Task description: In the entries below, find the line with "- **Tipo**: Documento (.pages)" and the line with "### Proceso Realizado". Reproduce those two lines and every line between them exactly, and nothing more.

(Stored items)

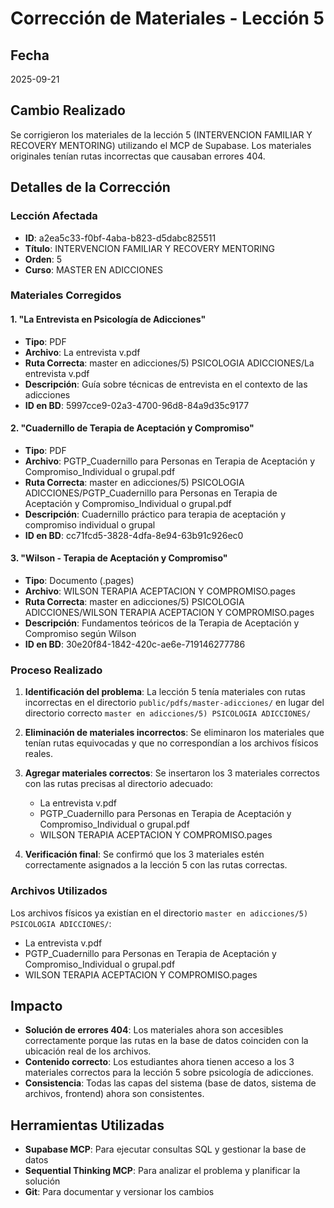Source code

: # Corrección de Materiales - Lección 5

## Fecha
2025-09-21

## Cambio Realizado
Se corrigieron los materiales de la lección 5 (INTERVENCION FAMILIAR Y RECOVERY MENTORING) utilizando el MCP de Supabase. Los materiales originales tenían rutas incorrectas que causaban errores 404.

## Detalles de la Corrección

### Lección Afectada
- **ID**: a2ea5c33-f0bf-4aba-b823-d5dabc825511
- **Título**: INTERVENCION FAMILIAR Y RECOVERY MENTORING
- **Orden**: 5
- **Curso**: MASTER EN ADICCIONES

### Materiales Corregidos

#### 1. "La Entrevista en Psicología de Adicciones"
- **Tipo**: PDF
- **Archivo**: La entrevista v.pdf
- **Ruta Correcta**: master en adicciones/5) PSICOLOGIA ADICCIONES/La entrevista v.pdf
- **Descripción**: Guía sobre técnicas de entrevista en el contexto de las adicciones
- **ID en BD**: 5997cce9-02a3-4700-96d8-84a9d35c9177

#### 2. "Cuadernillo de Terapia de Aceptación y Compromiso"
- **Tipo**: PDF
- **Archivo**: PGTP_Cuadernillo para Personas en Terapia de Aceptación y Compromiso_Individual o grupal.pdf
- **Ruta Correcta**: master en adicciones/5) PSICOLOGIA ADICCIONES/PGTP_Cuadernillo para Personas en Terapia de Aceptación y Compromiso_Individual o grupal.pdf
- **Descripción**: Cuadernillo práctico para terapia de aceptación y compromiso individual o grupal
- **ID en BD**: cc71fcd5-3828-4dfa-8e94-63b91c926ec0

#### 3. "Wilson - Terapia de Aceptación y Compromiso"
- **Tipo**: Documento (.pages)
- **Archivo**: WILSON TERAPIA ACEPTACION Y COMPROMISO.pages
- **Ruta Correcta**: master en adicciones/5) PSICOLOGIA ADICCIONES/WILSON TERAPIA ACEPTACION Y COMPROMISO.pages
- **Descripción**: Fundamentos teóricos de la Terapia de Aceptación y Compromiso según Wilson
- **ID en BD**: 30e20f84-1842-420c-ae6e-719146277786

### Proceso Realizado
1. **Identificación del problema**: La lección 5 tenía materiales con rutas incorrectas en el directorio `public/pdfs/master-adicciones/` en lugar del directorio correcto `master en adicciones/5) PSICOLOGIA ADICCIONES/`

2. **Eliminación de materiales incorrectos**: Se eliminaron los materiales que tenían rutas equivocadas y que no correspondían a los archivos físicos reales.

3. **Agregar materiales correctos**: Se insertaron los 3 materiales correctos con las rutas precisas al directorio adecuado:
   - La entrevista v.pdf
   - PGTP_Cuadernillo para Personas en Terapia de Aceptación y Compromiso_Individual o grupal.pdf
   - WILSON TERAPIA ACEPTACION Y COMPROMISO.pages

4. **Verificación final**: Se confirmó que los 3 materiales estén correctamente asignados a la lección 5 con las rutas correctas.

### Archivos Utilizados
Los archivos físicos ya existían en el directorio `master en adicciones/5) PSICOLOGIA ADICCIONES/`:
- La entrevista v.pdf
- PGTP_Cuadernillo para Personas en Terapia de Aceptación y Compromiso_Individual o grupal.pdf
- WILSON TERAPIA ACEPTACION Y COMPROMISO.pages

## Impacto
- **Solución de errores 404**: Los materiales ahora son accesibles correctamente porque las rutas en la base de datos coinciden con la ubicación real de los archivos.
- **Contenido correcto**: Los estudiantes ahora tienen acceso a los 3 materiales correctos para la lección 5 sobre psicología de adicciones.
- **Consistencia**: Todas las capas del sistema (base de datos, sistema de archivos, frontend) ahora son consistentes.

## Herramientas Utilizadas
- **Supabase MCP**: Para ejecutar consultas SQL y gestionar la base de datos
- **Sequential Thinking MCP**: Para analizar el problema y planificar la solución
- **Git**: Para documentar y versionar los cambios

Finished exercise:
- **Tipo**: Documento (.pages)
- **Archivo**: WILSON TERAPIA ACEPTACION Y COMPROMISO.pages
- **Ruta Correcta**: master en adicciones/5) PSICOLOGIA ADICCIONES/WILSON TERAPIA ACEPTACION Y COMPROMISO.pages
- **Descripción**: Fundamentos teóricos de la Terapia de Aceptación y Compromiso según Wilson
- **ID en BD**: 30e20f84-1842-420c-ae6e-719146277786

### Proceso Realizado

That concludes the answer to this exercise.